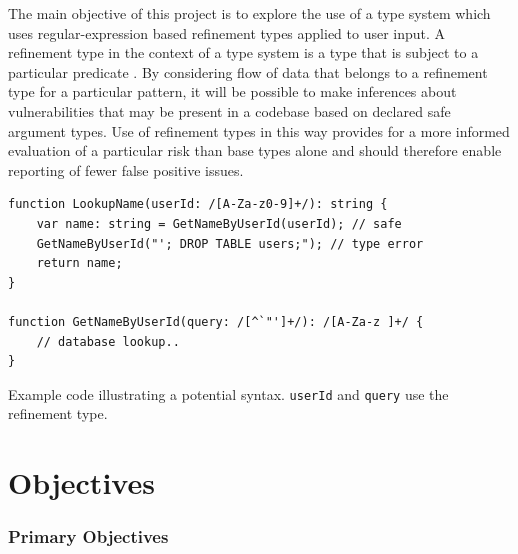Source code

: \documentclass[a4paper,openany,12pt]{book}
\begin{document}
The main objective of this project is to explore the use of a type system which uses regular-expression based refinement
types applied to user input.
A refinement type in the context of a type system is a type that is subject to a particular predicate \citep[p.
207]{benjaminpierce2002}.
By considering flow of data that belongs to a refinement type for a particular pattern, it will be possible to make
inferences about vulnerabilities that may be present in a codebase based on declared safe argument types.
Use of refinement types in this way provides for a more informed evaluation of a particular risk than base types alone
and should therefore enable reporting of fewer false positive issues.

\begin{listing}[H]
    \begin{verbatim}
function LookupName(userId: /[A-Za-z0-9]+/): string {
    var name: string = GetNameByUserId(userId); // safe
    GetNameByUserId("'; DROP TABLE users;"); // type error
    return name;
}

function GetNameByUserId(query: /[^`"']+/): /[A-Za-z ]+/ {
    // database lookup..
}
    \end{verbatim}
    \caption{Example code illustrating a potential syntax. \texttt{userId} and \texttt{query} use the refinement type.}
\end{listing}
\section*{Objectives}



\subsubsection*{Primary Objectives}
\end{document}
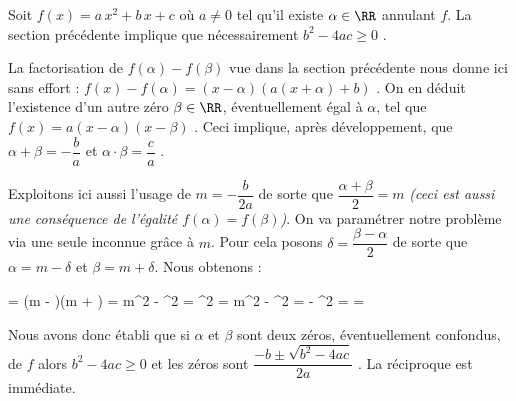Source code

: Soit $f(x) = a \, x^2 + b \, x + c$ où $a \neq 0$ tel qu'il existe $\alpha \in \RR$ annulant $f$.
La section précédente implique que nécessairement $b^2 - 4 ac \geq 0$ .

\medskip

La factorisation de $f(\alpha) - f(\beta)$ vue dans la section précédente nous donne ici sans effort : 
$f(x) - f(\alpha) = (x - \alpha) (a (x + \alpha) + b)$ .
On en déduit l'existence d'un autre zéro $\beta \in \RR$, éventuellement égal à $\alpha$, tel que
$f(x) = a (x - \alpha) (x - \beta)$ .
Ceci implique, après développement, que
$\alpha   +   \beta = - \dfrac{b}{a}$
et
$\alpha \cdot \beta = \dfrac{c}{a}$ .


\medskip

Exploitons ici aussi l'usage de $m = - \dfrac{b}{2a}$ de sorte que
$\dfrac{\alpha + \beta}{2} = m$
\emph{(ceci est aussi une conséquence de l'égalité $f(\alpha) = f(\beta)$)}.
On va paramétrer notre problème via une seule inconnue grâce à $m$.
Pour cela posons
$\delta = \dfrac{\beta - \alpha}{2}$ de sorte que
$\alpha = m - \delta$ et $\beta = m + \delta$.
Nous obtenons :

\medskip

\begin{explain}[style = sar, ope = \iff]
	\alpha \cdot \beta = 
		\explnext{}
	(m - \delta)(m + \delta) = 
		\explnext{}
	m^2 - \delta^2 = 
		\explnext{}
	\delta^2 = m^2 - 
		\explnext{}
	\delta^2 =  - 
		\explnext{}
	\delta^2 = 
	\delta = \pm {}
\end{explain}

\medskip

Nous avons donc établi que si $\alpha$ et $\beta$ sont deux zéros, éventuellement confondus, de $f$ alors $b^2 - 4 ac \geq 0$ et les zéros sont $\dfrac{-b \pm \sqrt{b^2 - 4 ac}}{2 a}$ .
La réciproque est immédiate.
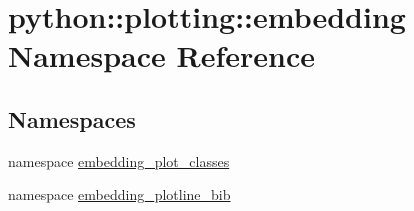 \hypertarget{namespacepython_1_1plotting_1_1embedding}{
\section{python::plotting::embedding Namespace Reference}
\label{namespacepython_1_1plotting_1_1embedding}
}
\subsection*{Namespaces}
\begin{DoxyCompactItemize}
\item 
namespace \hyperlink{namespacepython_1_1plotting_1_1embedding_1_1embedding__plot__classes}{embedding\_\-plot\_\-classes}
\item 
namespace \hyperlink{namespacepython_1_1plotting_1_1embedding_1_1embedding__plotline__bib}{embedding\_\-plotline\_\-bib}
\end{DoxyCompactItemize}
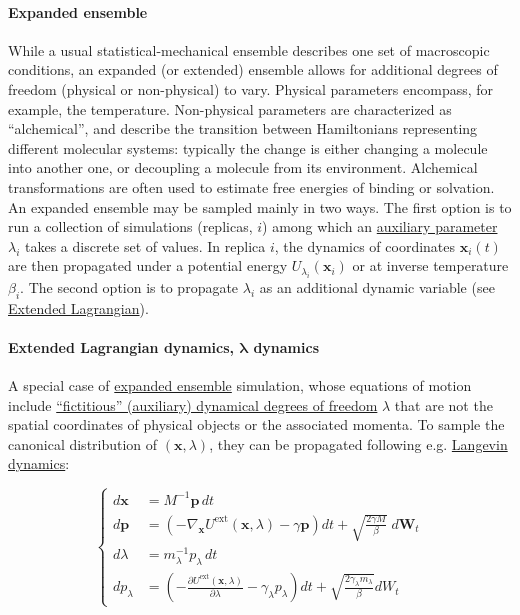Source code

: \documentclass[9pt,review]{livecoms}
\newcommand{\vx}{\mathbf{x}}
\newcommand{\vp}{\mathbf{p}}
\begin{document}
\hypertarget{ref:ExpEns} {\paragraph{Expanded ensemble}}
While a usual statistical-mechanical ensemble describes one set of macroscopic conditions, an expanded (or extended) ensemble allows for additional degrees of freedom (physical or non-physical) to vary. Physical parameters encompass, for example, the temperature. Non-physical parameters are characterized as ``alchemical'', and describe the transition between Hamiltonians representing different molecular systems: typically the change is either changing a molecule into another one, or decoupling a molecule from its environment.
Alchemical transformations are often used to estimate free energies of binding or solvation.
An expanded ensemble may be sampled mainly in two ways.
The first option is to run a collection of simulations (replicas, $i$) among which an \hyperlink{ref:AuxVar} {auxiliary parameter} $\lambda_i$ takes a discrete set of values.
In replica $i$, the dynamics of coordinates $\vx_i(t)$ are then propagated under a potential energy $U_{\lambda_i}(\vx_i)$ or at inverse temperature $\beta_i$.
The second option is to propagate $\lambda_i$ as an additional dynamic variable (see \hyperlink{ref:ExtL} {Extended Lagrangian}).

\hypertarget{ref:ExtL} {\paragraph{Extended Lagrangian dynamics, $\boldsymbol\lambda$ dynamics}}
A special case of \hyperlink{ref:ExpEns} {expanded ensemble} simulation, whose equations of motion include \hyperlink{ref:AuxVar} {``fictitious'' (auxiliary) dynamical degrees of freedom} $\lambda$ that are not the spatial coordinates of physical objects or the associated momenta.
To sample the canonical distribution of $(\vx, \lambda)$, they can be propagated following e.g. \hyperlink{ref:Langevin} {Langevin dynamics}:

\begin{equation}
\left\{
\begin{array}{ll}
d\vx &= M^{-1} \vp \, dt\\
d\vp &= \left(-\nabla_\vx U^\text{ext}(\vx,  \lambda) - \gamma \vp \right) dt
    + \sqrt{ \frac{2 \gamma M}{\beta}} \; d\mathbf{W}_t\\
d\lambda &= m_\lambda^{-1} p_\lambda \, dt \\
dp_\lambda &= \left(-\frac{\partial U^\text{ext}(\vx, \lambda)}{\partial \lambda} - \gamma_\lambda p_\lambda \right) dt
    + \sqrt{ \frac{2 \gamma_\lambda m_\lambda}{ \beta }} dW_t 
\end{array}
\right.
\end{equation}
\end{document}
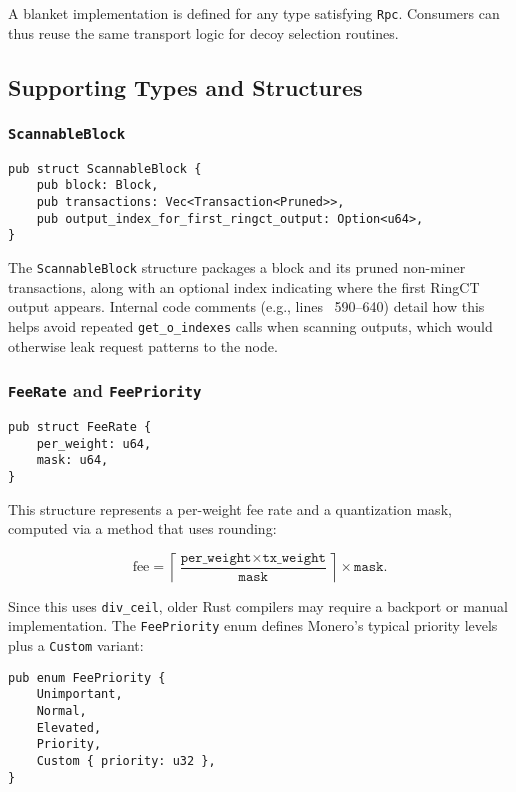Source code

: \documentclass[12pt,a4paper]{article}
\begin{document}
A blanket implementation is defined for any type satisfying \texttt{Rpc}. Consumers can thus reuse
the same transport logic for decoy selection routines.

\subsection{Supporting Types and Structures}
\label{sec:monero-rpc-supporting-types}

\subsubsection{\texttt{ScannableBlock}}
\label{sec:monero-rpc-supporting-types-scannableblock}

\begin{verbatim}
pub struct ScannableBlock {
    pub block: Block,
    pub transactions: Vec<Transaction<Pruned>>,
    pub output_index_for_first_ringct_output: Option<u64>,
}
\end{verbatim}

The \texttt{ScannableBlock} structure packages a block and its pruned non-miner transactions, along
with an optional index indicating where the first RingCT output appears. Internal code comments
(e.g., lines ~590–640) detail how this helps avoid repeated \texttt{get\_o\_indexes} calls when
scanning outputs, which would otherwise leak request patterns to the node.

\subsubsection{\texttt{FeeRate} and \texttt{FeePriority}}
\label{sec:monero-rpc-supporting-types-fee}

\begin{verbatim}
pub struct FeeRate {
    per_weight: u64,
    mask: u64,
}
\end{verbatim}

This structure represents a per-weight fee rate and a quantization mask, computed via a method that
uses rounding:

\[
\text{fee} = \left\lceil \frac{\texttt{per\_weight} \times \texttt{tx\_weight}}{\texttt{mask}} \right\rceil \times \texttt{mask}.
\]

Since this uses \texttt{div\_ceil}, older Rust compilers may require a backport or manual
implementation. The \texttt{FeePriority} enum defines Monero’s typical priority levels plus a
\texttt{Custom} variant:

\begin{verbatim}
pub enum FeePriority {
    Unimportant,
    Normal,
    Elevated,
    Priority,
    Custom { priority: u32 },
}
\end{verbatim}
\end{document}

==

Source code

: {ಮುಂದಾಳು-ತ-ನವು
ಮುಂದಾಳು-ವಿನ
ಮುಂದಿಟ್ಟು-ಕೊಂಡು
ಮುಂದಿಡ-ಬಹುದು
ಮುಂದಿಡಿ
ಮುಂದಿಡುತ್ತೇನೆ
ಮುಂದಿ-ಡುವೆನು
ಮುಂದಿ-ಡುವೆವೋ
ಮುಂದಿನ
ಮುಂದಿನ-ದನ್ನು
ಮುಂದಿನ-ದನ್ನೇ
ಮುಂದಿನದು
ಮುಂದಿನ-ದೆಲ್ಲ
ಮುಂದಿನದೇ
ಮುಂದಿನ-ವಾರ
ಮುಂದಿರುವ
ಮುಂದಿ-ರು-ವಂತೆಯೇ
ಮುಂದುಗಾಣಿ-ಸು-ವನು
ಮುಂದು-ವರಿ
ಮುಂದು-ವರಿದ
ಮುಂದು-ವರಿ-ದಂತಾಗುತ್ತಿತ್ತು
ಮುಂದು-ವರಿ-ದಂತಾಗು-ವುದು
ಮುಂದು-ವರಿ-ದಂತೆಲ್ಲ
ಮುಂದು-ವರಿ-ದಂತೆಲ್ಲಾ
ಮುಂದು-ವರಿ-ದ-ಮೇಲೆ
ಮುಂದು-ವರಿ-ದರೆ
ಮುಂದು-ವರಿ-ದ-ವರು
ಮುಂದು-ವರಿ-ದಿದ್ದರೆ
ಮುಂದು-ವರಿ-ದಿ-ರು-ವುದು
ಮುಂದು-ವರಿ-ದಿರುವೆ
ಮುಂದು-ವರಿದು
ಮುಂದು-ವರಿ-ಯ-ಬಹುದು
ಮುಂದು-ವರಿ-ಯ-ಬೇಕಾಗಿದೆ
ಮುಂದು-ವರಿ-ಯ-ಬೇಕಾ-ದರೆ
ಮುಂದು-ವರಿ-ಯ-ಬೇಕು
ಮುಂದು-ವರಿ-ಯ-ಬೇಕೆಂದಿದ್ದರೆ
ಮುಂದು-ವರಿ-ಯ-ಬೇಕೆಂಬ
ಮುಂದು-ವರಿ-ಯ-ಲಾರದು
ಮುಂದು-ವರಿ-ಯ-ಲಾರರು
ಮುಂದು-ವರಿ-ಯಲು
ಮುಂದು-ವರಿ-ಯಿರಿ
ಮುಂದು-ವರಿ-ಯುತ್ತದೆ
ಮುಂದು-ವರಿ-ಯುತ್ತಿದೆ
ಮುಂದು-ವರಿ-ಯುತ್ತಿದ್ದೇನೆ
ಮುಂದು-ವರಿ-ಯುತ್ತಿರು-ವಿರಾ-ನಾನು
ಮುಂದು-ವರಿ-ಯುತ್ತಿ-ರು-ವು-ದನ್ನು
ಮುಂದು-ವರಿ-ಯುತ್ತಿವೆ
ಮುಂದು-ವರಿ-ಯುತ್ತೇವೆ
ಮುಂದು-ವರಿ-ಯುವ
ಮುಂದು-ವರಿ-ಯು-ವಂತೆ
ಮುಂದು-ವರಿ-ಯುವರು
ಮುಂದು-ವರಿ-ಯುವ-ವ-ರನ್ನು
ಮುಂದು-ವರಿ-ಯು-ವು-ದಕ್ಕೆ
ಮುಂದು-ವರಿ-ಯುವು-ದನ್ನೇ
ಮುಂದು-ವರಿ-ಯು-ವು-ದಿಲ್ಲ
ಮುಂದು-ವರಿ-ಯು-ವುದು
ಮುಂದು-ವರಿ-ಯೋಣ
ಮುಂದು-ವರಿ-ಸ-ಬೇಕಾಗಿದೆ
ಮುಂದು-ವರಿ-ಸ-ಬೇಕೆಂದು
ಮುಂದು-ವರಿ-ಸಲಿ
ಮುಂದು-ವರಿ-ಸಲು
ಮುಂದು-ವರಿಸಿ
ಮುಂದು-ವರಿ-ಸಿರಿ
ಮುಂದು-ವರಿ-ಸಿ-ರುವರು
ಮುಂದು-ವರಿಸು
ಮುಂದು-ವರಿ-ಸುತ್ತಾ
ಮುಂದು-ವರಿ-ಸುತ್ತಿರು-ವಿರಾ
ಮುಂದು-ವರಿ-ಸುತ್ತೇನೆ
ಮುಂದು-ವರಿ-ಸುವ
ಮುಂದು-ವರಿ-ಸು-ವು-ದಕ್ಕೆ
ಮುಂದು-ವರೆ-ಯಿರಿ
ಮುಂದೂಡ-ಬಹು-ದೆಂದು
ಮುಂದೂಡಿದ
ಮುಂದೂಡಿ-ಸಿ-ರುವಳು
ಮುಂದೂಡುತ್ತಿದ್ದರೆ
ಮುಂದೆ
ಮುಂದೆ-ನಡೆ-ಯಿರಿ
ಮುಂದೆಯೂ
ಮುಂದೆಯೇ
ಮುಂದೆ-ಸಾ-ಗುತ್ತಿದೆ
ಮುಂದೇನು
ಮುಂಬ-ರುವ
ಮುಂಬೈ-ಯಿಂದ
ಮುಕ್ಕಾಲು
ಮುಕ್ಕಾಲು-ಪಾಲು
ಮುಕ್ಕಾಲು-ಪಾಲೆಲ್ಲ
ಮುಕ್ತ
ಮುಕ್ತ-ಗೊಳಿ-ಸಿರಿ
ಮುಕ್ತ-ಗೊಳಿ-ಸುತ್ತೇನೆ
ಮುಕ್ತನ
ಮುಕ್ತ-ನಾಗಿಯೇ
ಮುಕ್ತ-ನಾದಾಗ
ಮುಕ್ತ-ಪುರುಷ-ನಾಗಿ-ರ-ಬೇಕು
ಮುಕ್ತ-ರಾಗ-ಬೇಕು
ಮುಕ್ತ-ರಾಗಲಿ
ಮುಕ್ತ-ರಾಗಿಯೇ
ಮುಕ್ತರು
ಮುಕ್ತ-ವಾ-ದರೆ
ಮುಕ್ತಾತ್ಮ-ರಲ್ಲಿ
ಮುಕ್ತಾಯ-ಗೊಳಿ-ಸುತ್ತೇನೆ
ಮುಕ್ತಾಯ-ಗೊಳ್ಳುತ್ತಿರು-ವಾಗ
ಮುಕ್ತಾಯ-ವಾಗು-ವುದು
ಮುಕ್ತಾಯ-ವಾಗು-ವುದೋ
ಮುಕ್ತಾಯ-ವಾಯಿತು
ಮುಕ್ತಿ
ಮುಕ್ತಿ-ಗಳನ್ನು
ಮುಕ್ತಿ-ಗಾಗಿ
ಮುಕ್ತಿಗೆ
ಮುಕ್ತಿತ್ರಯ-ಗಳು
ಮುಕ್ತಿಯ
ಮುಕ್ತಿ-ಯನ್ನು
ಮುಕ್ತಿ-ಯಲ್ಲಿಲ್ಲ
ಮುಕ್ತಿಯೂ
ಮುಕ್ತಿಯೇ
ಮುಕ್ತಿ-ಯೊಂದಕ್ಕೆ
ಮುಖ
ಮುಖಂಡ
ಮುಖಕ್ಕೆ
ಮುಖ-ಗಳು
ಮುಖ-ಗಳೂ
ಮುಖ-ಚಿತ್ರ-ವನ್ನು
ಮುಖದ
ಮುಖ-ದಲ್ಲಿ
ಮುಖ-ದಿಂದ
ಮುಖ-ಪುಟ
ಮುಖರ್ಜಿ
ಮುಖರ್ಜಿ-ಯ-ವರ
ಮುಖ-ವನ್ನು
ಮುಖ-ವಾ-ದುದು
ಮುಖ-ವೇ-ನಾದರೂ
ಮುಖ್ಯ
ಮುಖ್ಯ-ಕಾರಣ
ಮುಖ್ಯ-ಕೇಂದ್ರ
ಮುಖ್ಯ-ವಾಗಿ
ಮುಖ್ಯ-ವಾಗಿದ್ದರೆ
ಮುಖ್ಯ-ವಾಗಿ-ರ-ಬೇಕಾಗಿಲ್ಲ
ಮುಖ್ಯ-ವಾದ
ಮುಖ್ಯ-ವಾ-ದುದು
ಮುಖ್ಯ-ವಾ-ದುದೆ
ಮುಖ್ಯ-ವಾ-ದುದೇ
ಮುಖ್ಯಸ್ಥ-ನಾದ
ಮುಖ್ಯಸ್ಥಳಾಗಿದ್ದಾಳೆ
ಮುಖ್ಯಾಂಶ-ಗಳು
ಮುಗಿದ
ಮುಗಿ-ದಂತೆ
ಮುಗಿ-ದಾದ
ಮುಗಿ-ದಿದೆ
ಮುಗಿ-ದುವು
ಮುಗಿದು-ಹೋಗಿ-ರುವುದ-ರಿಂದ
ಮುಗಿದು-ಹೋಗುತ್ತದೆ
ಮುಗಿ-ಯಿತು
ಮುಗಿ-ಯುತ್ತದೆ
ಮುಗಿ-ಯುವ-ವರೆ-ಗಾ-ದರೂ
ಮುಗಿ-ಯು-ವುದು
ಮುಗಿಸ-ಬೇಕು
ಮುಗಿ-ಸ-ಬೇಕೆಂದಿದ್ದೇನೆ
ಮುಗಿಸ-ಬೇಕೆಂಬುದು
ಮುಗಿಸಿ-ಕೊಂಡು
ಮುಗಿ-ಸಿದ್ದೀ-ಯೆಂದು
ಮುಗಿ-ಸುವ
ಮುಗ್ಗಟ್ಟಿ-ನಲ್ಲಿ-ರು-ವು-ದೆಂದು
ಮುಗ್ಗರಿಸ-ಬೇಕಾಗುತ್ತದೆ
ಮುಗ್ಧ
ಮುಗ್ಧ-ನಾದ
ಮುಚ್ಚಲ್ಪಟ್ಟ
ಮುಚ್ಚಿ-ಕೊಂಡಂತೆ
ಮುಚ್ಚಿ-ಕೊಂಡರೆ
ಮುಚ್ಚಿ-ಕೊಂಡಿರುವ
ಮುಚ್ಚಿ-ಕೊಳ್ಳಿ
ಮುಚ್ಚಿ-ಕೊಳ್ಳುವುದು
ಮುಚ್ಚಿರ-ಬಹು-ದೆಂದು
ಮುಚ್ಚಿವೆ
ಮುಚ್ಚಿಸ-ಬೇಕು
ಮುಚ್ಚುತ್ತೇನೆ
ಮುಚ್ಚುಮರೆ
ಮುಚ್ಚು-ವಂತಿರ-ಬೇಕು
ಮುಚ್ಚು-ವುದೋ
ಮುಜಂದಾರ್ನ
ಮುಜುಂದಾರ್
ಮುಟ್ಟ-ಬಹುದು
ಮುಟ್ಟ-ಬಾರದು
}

--

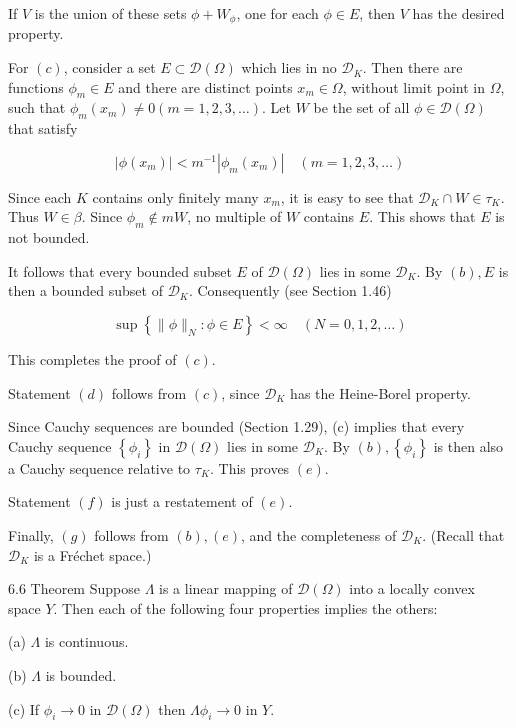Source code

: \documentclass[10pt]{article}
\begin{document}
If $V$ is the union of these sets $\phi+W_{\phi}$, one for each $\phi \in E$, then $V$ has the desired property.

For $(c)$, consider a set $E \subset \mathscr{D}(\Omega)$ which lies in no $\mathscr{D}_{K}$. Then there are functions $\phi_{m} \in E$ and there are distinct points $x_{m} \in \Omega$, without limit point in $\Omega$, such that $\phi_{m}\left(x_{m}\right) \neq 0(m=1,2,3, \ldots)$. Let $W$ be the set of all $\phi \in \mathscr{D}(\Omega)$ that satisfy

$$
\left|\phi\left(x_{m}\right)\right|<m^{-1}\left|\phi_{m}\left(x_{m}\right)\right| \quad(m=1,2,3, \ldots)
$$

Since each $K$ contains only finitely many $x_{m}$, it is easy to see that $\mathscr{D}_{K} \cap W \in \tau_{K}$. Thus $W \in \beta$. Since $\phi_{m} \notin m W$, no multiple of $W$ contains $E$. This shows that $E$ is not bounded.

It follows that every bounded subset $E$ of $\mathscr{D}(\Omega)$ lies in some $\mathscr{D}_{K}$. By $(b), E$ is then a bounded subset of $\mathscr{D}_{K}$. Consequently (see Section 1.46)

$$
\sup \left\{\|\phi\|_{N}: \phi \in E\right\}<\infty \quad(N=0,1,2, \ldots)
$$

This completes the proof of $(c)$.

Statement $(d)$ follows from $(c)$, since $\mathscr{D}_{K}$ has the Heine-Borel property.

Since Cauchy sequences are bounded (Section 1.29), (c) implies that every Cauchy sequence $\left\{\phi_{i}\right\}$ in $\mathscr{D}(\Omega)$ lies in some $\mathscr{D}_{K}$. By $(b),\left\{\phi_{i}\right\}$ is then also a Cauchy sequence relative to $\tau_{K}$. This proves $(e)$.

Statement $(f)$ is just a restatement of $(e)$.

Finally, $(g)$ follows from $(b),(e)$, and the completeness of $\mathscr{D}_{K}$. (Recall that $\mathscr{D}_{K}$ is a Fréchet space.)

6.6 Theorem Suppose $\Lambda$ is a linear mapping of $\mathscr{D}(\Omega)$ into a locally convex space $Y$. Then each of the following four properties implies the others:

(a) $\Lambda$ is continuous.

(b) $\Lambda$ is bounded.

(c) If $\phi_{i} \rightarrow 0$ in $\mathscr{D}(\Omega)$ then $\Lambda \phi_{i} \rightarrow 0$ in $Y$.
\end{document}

▶ _Required action_: Wherever "explain" occurs in the entries above, copy the line it sits on.

▶ _Solution for this problem_:
\begin{explain}[style = sar, ope = \iff]
\end{explain}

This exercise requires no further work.